While long wait times, inconsistent access, and out-of-pocket costs can make this difficult to appreciate at times, on a global comparative scale, Canada’s public services perform very well.

The additional contributions to CPP provide income to Canadians who worked, paid taxes, and made contributions during their earning years. Benefit amounts are based on how long an individual worked and how much they earned, and are not adjusted up or down based on private investment income during retirement.

Similarly, Employment Insurance provides temporary income during periods when an individual is unable to work. EI is only available to those who have contributed to the program while employed. This insurance scheme includes various eligibility streams, such as maternity and parental leave, disability, and regular unemployment benefits.
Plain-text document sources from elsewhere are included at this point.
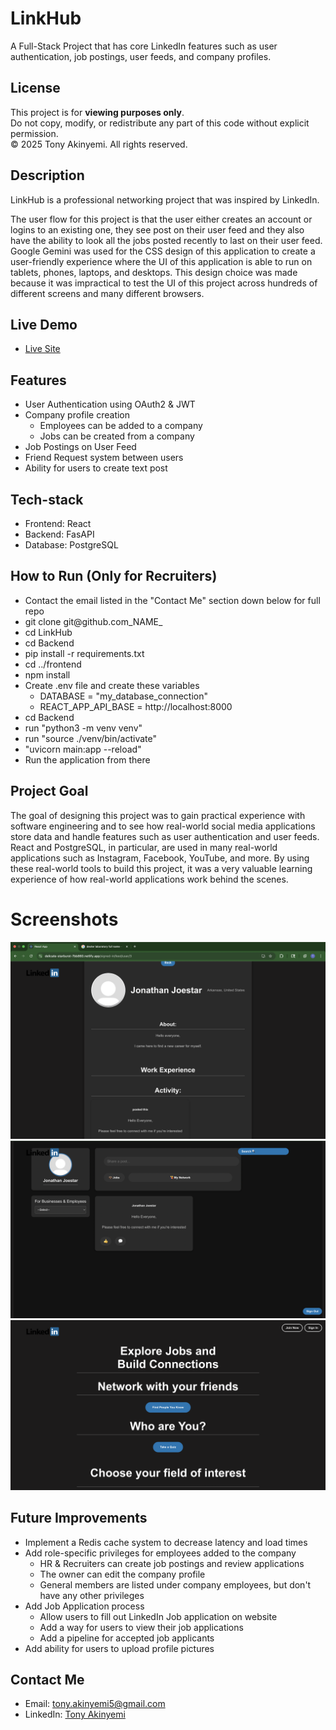 # LinkHub
A Full-Stack Project that has core LinkedIn features such as user authentication, job postings, user feeds, and company profiles.
## License
This project is for **viewing purposes only**.  
Do not copy, modify, or redistribute any part of this code without explicit permission.  
© 2025 Tony Akinyemi. All rights reserved.



## Description
LinkHub is a professional networking project that was inspired by LinkedIn.

The user flow for this project is that the user either creates an account or logins to an existing one, they see post on their user feed and they also have the ability to look all the jobs posted recently to last on their user feed. Google Gemini was used for the CSS design of this application to create a user-friendly experience where the UI of this application is able to run on tablets, phones, laptops, and desktops. This design choice was made because it was impractical to test the UI of this project across hundreds of different screens and many different browsers.

## Live Demo
- [Live Site](https://delicate-starburst-7bb860.netlify.app/)

## Features
- User Authentication using OAuth2 & JWT
- Company profile creation
    - Employees can be added to a company
    - Jobs can be created from a company
- Job Postings on User Feed
- Friend Request system between users
- Ability for users to create text post
  
## Tech-stack
- Frontend: React
- Backend: FasAPI
- Database: PostgreSQL


## How to Run (Only for Recruiters)
- Contact the email listed in the "Contact Me" section down below for full repo
- git clone git@github.com_NAME_
- cd LinkHub
- cd Backend
- pip install -r requirements.txt
- cd ../frontend
- npm install
- Create .env file and create these variables
  - DATABASE = "my_database_connection"
  - REACT_APP_API_BASE = http://localhost:8000
- cd Backend
- run "python3 -m venv venv"
- run "source ./venv/bin/activate"
- "uvicorn main:app --reload"
- Run the application from there

## Project Goal
The goal of designing this project was to gain practical experience with software engineering and to see how real-world social media applications store data and handle features such as user authentication and user feeds. React and PostgreSQL, in particular, are used in many real-world applications such as Instagram, Facebook, YouTube, and more. By using these real-world tools to build this project, it was a very valuable learning experience of how real-world applications work behind the scenes.  

# Screenshots
![User-Profile Page](assets/Screen-shot-user-profile.png)
![User-Feed Page](assets/Screen-shot-user-feed.png)
![Home Page](assets/Screen-shot-home.png)


## Future Improvements
- Implement a Redis cache system to decrease latency and load times
- Add role-specific privileges for employees added to the company
  - HR & Recruiters can create job postings and review applications
  - The owner can edit the company profile
  - General members are listed under company employees, but don't have any other privileges
- Add Job Application process
  - Allow users to fill out LinkedIn Job application on website
  - Add a way for users to view their job applications
  - Add a pipeline for accepted job applicants
- Add ability for users to upload profile pictures


## Contact Me
- Email: tony.akinyemi5@gmail.com
- LinkedIn: [Tony Akinyemi](https://www.linkedin.com/in/tony-akinyemi/)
The delayed or partial ability to qualify for full benefits from these programs can sometimes lead immigrants to undervalue them and instead seek work that does not deduct taxes or contributions. This often contributes to the decision to return to their home countries for retirement, where a lower income threshold may feel less risky than facing potential poverty in retirement in Canada. However, there are additional benefits to participating in the tax system that should be considered.

For low-income individuals, one barrier to tax filing has historically been the cost. Some tax preparation services charge hundreds of dollars, discouraging people from filing and limiting their access to government benefits. To address this, the government has introduced an invitation-only system that allows eligible low-income individuals to answer a few questions and have their taxes automatically filed on their behalf.

For business owners, income is not considered verifiable if business taxes are not filed. This limits access to benefits such as the GST/HST credit, Canada Child Benefit, Canada Dental Plan, and other provincial or municipal programs. More significantly, it restricts the ability to qualify for mortgages, both personal and business, as well as other forms of financing needed to grow a business. The value of having two years of filed business taxes is often underestimated, yet it can be life-changing in terms of the opportunities it unlocks.

Speaking with a tax professional can help determine the best path forward for your specific situation and assist with getting properly integrated into the system. Statements like, “I have the money saved, why won’t they give me a loan?” are understandable, but lenders need to verify where that money came from and whether it was taxed.

Some mortgage lenders are willing to work with businesses that have less than two years of verifiable income, depending on the industry and the type of mortgage. If you are earning income informally, it may be worth incorporating or declaring it as sole proprietorship income rather than not declaring it at all.